#### Listed entries
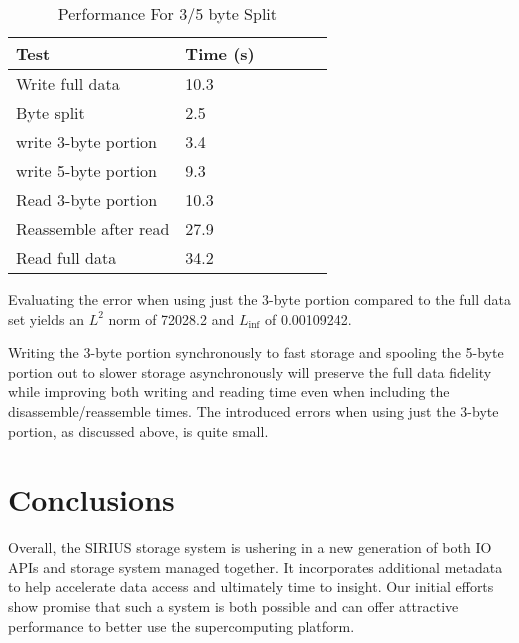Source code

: \documentclass[letterpaper,twocolumn,10pt]{article}
\begin{document}
\begin{table}[tbp]
\centering
\caption{Performance For 3/5 byte Split}
\label{tab:performance}
\begin{tabular}{|l|l|l|l|l|l|}
\hline
Test & Time (s)\\
\hline
Write full data & 10.3 \\
\hline
Byte split & 2.5 \\
\hline
write 3-byte portion & 3.4 \\
\hline
write 5-byte portion & 9.3 \\
\hline
\hline
Read 3-byte portion & 10.3 \\
\hline
Reassemble after read & 27.9 \\
\hline
Read full data & 34.2 \\
\hline
\end{tabular}
\end{table}

Evaluating the error when using just the 3-byte portion compared to the full
data set yields an $L^2$ norm of 72028.2 and $L_{\inf}$ of 0.00109242.

Writing the 3-byte portion synchronously to fast storage and spooling the
5-byte portion out to slower storage asynchronously will preserve the full data
fidelity while improving both writing and reading time even when including the
disassemble/reassemble times. The introduced errors when using just the 3-byte
portion, as discussed above, is quite small.

\section{Conclusions}
\label{sec:conclusion}

Overall, the SIRIUS storage system is ushering in a new generation of both IO
APIs and storage system managed together. It incorporates additional metadata
to help accelerate data access and ultimately time to insight. Our initial
efforts show promise that such a system is both possible and can offer
attractive performance to better use the supercomputing platform.

%
%
\end{document}
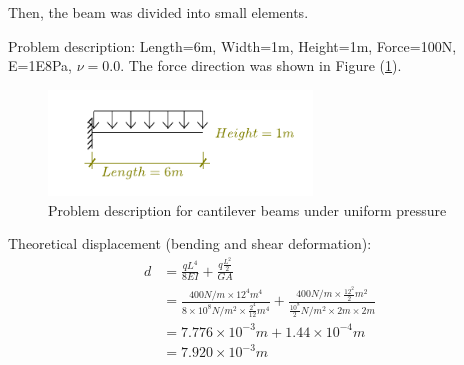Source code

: \documentclass[fleqn,11pt,letter]{article}
\begin{document}

\newpage
Then, the beam was divided into small elements. 


Problem description: Length=6m, Width=1m, Height=1m, Force=100N, E=1E8Pa, $\nu=0.0$. The force direction was shown in Figure (\ref{fig Problem description for cantilever beams under uniform pressure 4}).

\begin{figure}[H]
  \centering
  \includegraphics[width=7cm]{../Figure_files/4NodeANDES/cantilever_6_uniform_load.pdf}
  \caption{Problem description for cantilever beams under uniform pressure  }
  \label{fig Problem description for cantilever beams under uniform pressure 4}
\end{figure}


Theoretical displacement (bending and shear deformation):
\begin{equation}
  \begin{aligned}
  d &=\frac{qL^4}{8EI} + \frac{q \frac{L^2}{2}}{GA} \\ 
    &= \frac{400 N/m \times 12^4 m^4}{8\times 10^8 N/m^2 \times \frac{2^4}{12} m^4} 
       + \frac{400 N/m \times \frac{12^2}{2} m^2} {\frac{10^8}{2} N/m^2 \times 2m\times 2m} \\ 
    &=7.776\times 10^{-3} m  +1.44\times 10^{-4}  m \\
    &=7.920\times 10^{-3} m
   \end{aligned}
\end{equation}
\end{document}
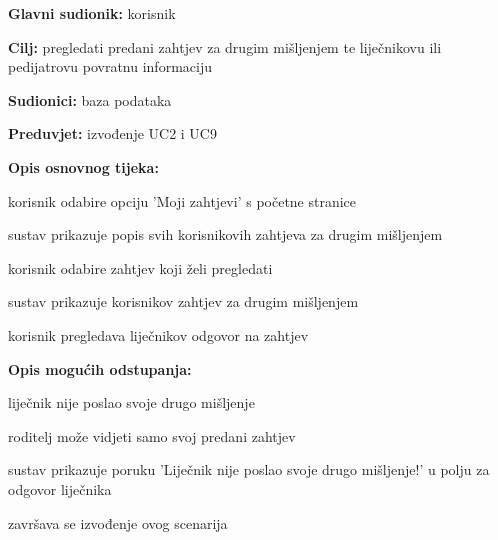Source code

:                     \noindent {}
					\begin{packed_item}
	
						\item \textbf{Glavni sudionik: }korisnik
						\item  \textbf{Cilj:} pregledati predani zahtjev za drugim mišljenjem te liječnikovu ili pedijatrovu povratnu informaciju 
						\item  \textbf{Sudionici:} baza podataka
						\item  \textbf{Preduvjet:} izvođenje UC2 i UC9
						\item  \textbf{Opis osnovnog tijeka:}
						
						\item[] \begin{packed_enum}
	
							\item korisnik odabire opciju 'Moji zahtjevi' s početne stranice
							\item sustav prikazuje popis svih korisnikovih zahtjeva za drugim mišljenjem
							\item korisnik odabire zahtjev koji želi pregledati
                            \item sustav prikazuje korisnikov zahtjev za drugim mišljenjem
                            \item korisnik pregledava liječnikov odgovor na zahtjev

						\end{packed_enum}
						
						\item  \textbf{Opis mogućih odstupanja:}
						
						\item[] \begin{packed_item}
	
							\item[5.a] liječnik nije poslao svoje drugo mišljenje
							\item[] \begin{packed_enum}
								\item roditelj može vidjeti samo svoj predani zahtjev
								\item sustav prikazuje poruku 'Liječnik nije poslao svoje drugo mišljenje!' u polju za odgovor liječnika
								\item završava se izvođenje ovog scenarija 
							\end{packed_enum}
							
						\end{packed_item}
					\end{packed_item}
########
What is being asked
Check each line of the entries for the string "prikazuje". Copy the lines that have it.

Exercise response
							\item sustav prikazuje popis svih korisnikovih zahtjeva za drugim mišljenjem
                            \item sustav prikazuje korisnikov zahtjev za drugim mišljenjem
								\item sustav prikazuje poruku 'Liječnik nije poslao svoje drugo mišljenje!' u polju za odgovor liječnika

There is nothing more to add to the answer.